**INSTRUCTIONS FOR THE TASK**.
Only lines that contain the word "Service" are to be returned from the data below.

BEGIN PROVIDED INFORMATION

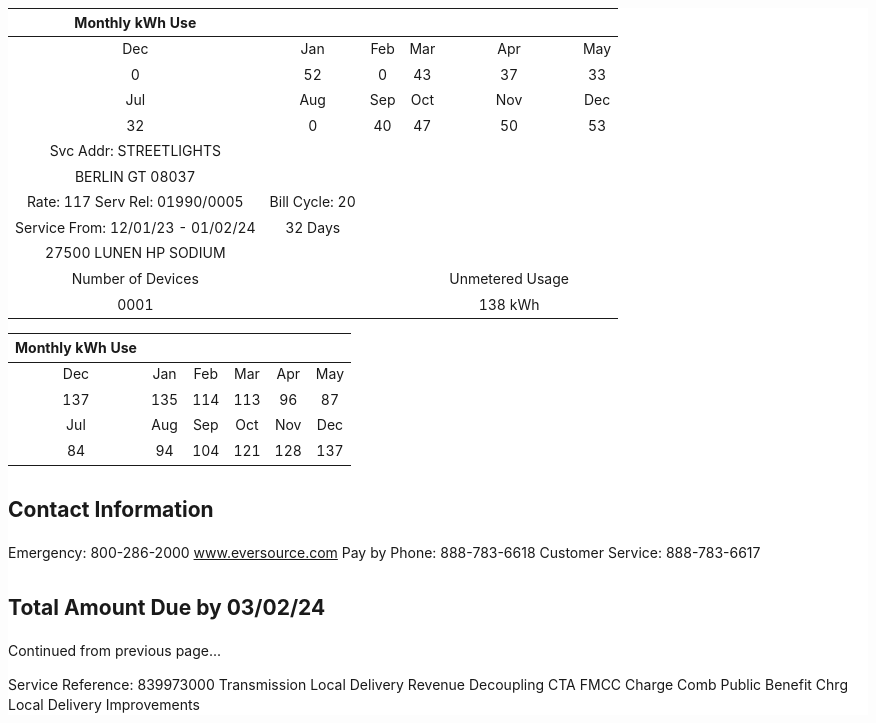 | Monthly kWh Use |  |  |  |  |  |
| :--: | :--: | :--: | :--: | :--: | :--: |
| Dec | Jan | Feb | Mar | Apr | May | Jun |
| 0 | 52 | 0 | 43 | 37 | 33 | 0 |
| Jul | Aug | Sep | Oct | Nov | Dec |  |
| 32 | 0 | 40 | 47 | 50 | 53 |  |
| Svc Addr: STREETLIGHTS |  |  |  |  |  |
| BERLIN GT 08037 |  |  |  |  |  |
| Rate: 117 Serv Rel: 01990/0005 | Bill Cycle: 20 |  |  |  |  |
| Service From: 12/01/23 - 01/02/24 | 32 Days |  |  |  |  |
| 27500 LUNEN HP SODIUM |  |  |  |  |  |
| Number of Devices |  |  |  | Unmetered Usage |  |
| 0001 |  |  |  | 138 kWh |  |


| Monthly kWh Use |  |  |  |  |  |
| :--: | :--: | :--: | :--: | :--: | :--: |
| Dec | Jan | Feb | Mar | Apr | May | Jun |
| 137 | 135 | 114 | 113 | 96 | 87 | 78 |
| Jul | Aug | Sep | Oct | Nov | Dec |  |
| 84 | 94 | 104 | 121 | 128 | 137 |  |

## Contact Information

Emergency: 800-286-2000
www.eversource.com
Pay by Phone: 888-783-6618
Customer Service: 888-783-6617

## Total Amount Due by 03/02/24

Continued from previous page...

Service Reference: 839973000
Transmission
Local Delivery
Revenue Decoupling
CTA
FMCC Charge
Comb Public Benefit Chrg
Local Delivery Improvements
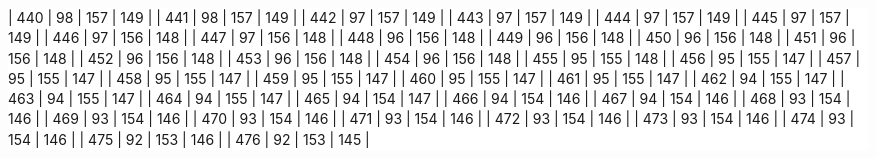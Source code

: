 | 440 |  98 | 157 | 149 |
| 441 |  98 | 157 | 149 |
| 442 |  97 | 157 | 149 |
| 443 |  97 | 157 | 149 |
| 444 |  97 | 157 | 149 |
| 445 |  97 | 157 | 149 |
| 446 |  97 | 156 | 148 |
| 447 |  97 | 156 | 148 |
| 448 |  96 | 156 | 148 |
| 449 |  96 | 156 | 148 |
| 450 |  96 | 156 | 148 |
| 451 |  96 | 156 | 148 |
| 452 |  96 | 156 | 148 |
| 453 |  96 | 156 | 148 |
| 454 |  96 | 156 | 148 |
| 455 |  95 | 155 | 148 |
| 456 |  95 | 155 | 147 |
| 457 |  95 | 155 | 147 |
| 458 |  95 | 155 | 147 |
| 459 |  95 | 155 | 147 |
| 460 |  95 | 155 | 147 |
| 461 |  95 | 155 | 147 |
| 462 |  94 | 155 | 147 |
| 463 |  94 | 155 | 147 |
| 464 |  94 | 155 | 147 |
| 465 |  94 | 154 | 147 |
| 466 |  94 | 154 | 146 |
| 467 |  94 | 154 | 146 |
| 468 |  93 | 154 | 146 |
| 469 |  93 | 154 | 146 |
| 470 |  93 | 154 | 146 |
| 471 |  93 | 154 | 146 |
| 472 |  93 | 154 | 146 |
| 473 |  93 | 154 | 146 |
| 474 |  93 | 154 | 146 |
| 475 |  92 | 153 | 146 |
| 476 |  92 | 153 | 145 |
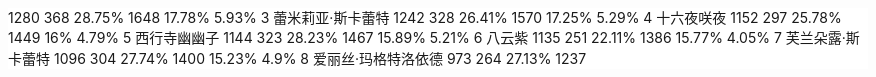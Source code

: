 <td>1280</td>
<td>368</td>
<td>28.75%</td>
<td>1648</td>
<td>17.78%</td>
<td>5.93%
</td></tr>
<tr>
<td>3</td>
<td>蕾米莉亚·斯卡蕾特</td>
<td>1242</td>
<td>328</td>
<td>26.41%</td>
<td>1570</td>
<td>17.25%</td>
<td>5.29%
</td></tr>
<tr>
<td>4</td>
<td>十六夜咲夜</td>
<td>1152</td>
<td>297</td>
<td>25.78%</td>
<td>1449</td>
<td>16%</td>
<td>4.79%
</td></tr>
<tr>
<td>5</td>
<td>西行寺幽幽子</td>
<td>1144</td>
<td>323</td>
<td>28.23%</td>
<td>1467</td>
<td>15.89%</td>
<td>5.21%
</td></tr>
<tr>
<td>6</td>
<td>八云紫</td>
<td>1135</td>
<td>251</td>
<td>22.11%</td>
<td>1386</td>
<td>15.77%</td>
<td>4.05%
</td></tr>
<tr>
<td>7</td>
<td>芙兰朵露·斯卡蕾特</td>
<td>1096</td>
<td>304</td>
<td>27.74%</td>
<td>1400</td>
<td>15.23%</td>
<td>4.9%
</td></tr>
<tr>
<td>8</td>
<td>爱丽丝·玛格特洛依德</td>
<td>973</td>
<td>264</td>
<td>27.13%</td>
<td>1237</td>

END PROVIDED INFORMATION

**SOLUTION BELOW**.
| Service From: 12/01/23 - 01/02/24 | 32 Days |  |  |  |  |
Customer Service: 888-783-6617
Service Reference: 839973000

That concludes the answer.